Stored data entries ::
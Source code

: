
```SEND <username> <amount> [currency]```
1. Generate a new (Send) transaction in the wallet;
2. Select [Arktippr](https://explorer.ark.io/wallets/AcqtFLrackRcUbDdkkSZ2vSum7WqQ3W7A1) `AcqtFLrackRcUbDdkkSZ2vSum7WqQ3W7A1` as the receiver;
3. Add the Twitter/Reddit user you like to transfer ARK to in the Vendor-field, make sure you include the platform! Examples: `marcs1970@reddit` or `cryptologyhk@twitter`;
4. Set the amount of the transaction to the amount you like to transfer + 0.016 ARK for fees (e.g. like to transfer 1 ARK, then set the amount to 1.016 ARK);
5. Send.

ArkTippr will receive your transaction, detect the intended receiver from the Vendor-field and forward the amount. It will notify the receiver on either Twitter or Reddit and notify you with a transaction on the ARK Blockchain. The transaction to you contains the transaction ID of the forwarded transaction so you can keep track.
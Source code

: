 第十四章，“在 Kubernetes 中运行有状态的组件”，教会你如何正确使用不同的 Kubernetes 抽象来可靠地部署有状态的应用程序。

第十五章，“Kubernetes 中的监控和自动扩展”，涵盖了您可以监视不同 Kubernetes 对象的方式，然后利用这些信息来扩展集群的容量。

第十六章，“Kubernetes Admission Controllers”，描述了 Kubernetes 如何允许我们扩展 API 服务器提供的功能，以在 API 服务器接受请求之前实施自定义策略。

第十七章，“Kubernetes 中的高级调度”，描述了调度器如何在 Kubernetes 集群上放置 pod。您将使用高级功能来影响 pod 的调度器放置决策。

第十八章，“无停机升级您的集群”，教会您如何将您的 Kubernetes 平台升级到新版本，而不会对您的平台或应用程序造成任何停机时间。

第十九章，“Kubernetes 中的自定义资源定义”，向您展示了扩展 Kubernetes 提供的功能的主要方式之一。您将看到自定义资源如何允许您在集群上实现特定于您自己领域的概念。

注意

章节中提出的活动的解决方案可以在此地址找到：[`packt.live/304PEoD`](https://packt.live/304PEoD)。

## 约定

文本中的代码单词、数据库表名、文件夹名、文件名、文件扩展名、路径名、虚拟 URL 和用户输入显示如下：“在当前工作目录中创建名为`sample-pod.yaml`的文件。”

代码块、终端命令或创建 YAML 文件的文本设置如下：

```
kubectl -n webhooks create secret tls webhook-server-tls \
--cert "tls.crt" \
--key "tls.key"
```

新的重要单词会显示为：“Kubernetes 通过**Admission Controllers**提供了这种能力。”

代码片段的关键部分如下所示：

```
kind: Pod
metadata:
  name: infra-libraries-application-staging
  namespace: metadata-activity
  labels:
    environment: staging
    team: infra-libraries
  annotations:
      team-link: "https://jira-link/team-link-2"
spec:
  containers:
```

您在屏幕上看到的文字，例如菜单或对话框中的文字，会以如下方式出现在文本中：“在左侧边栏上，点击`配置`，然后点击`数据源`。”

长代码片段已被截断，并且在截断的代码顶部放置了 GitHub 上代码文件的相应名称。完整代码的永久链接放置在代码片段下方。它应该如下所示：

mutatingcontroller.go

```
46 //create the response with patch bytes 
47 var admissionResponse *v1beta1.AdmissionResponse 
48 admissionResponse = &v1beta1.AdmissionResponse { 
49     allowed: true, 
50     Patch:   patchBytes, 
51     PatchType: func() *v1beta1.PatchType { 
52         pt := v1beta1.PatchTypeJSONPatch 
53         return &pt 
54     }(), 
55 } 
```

What the exercise asks ::
The required output is each line of the entries that contains the word "Kubernetes".

Answer area ::
: 第十四章，“在 Kubernetes 中运行有状态的组件”，教会你如何正确使用不同的 Kubernetes 抽象来可靠地部署有状态的应用程序。
第十五章，“Kubernetes 中的监控和自动扩展”，涵盖了您可以监视不同 Kubernetes 对象的方式，然后利用这些信息来扩展集群的容量。
第十六章，“Kubernetes Admission Controllers”，描述了 Kubernetes 如何允许我们扩展 API 服务器提供的功能，以在 API 服务器接受请求之前实施自定义策略。
第十七章，“Kubernetes 中的高级调度”，描述了调度器如何在 Kubernetes 集群上放置 pod。您将使用高级功能来影响 pod 的调度器放置决策。
第十八章，“无停机升级您的集群”，教会您如何将您的 Kubernetes 平台升级到新版本，而不会对您的平台或应用程序造成任何停机时间。
第十九章，“Kubernetes 中的自定义资源定义”，向您展示了扩展 Kubernetes 提供的功能的主要方式之一。您将看到自定义资源如何允许您在集群上实现特定于您自己领域的概念。
新的重要单词会显示为：“Kubernetes 通过**Admission Controllers**提供了这种能力。”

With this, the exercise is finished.